_EXERCISE:_
Could you copy every line of the data that contains the word "information"?

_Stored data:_
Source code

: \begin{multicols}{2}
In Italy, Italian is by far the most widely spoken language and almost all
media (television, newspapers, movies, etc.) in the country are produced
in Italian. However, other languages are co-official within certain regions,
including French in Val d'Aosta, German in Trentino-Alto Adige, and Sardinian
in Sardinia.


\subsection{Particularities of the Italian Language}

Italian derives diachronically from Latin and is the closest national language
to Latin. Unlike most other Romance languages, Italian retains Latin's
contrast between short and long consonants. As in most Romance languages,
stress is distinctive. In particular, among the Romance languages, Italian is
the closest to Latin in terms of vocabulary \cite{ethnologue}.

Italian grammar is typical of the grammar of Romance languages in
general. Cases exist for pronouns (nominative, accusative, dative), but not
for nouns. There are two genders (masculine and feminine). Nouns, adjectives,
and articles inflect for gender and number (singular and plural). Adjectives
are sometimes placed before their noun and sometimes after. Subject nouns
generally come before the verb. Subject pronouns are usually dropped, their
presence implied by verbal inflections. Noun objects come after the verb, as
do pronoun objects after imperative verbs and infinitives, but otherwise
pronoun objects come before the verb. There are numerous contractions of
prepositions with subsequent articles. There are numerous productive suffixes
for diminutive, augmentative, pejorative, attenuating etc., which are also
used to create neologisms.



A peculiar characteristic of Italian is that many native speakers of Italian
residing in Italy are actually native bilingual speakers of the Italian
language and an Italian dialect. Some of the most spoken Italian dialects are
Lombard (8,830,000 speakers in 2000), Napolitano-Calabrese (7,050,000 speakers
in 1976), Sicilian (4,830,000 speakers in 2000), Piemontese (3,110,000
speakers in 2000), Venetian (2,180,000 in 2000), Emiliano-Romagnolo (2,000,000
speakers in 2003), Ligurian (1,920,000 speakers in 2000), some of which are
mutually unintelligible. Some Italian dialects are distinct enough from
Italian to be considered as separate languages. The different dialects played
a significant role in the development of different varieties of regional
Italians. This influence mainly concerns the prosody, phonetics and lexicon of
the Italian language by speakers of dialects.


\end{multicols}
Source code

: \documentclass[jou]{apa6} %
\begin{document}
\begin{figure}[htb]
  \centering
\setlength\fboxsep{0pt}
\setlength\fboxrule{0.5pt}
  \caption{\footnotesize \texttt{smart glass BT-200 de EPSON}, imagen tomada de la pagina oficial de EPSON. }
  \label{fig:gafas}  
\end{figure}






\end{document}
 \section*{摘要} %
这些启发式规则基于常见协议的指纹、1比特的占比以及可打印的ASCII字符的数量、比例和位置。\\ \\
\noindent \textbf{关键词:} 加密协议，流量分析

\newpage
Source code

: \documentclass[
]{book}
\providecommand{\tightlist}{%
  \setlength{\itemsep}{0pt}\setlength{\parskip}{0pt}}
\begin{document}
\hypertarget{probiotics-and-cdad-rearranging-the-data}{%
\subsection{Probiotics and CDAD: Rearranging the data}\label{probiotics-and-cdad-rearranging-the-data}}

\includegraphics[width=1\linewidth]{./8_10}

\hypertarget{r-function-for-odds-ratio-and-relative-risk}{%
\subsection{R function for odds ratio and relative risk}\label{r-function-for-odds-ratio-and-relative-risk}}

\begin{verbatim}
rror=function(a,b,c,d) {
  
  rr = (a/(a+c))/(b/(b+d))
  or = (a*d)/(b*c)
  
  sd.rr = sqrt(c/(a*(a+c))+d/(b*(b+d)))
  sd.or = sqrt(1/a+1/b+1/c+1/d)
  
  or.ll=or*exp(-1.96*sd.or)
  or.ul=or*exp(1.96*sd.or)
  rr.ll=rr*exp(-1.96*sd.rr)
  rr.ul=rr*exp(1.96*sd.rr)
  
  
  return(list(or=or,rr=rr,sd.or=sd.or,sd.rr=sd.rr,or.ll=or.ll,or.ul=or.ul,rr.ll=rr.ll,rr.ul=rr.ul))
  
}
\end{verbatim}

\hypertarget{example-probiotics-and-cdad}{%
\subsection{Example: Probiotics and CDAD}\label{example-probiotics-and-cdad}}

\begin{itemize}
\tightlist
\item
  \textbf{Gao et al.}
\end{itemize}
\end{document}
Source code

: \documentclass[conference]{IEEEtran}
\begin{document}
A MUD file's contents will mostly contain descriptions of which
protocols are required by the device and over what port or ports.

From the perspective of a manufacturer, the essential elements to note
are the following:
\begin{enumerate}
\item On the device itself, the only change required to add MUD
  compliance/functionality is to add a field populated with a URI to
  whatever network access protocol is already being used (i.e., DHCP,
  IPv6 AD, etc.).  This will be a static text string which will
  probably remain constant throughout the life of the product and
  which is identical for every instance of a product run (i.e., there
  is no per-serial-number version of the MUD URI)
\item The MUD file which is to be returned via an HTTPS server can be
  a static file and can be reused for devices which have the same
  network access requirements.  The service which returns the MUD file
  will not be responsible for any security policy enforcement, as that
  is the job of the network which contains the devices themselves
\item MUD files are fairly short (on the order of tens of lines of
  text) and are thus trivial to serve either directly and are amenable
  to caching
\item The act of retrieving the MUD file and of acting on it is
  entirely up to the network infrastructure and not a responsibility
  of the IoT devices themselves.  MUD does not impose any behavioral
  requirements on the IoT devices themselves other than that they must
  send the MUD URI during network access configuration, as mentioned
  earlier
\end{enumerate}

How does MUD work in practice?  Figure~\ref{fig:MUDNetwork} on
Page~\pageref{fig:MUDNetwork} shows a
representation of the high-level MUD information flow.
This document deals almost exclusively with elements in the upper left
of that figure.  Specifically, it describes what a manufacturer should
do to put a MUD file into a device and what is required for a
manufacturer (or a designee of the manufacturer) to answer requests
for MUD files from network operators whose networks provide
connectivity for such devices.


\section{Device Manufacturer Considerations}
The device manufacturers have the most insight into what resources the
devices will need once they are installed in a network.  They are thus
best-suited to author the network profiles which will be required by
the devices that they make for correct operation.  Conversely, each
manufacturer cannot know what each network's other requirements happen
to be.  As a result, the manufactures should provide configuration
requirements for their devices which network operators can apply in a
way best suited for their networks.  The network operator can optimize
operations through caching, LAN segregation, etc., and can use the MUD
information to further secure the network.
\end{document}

_ANSWER AREA:_
representation of the high-level MUD information flow.
information to further secure the network.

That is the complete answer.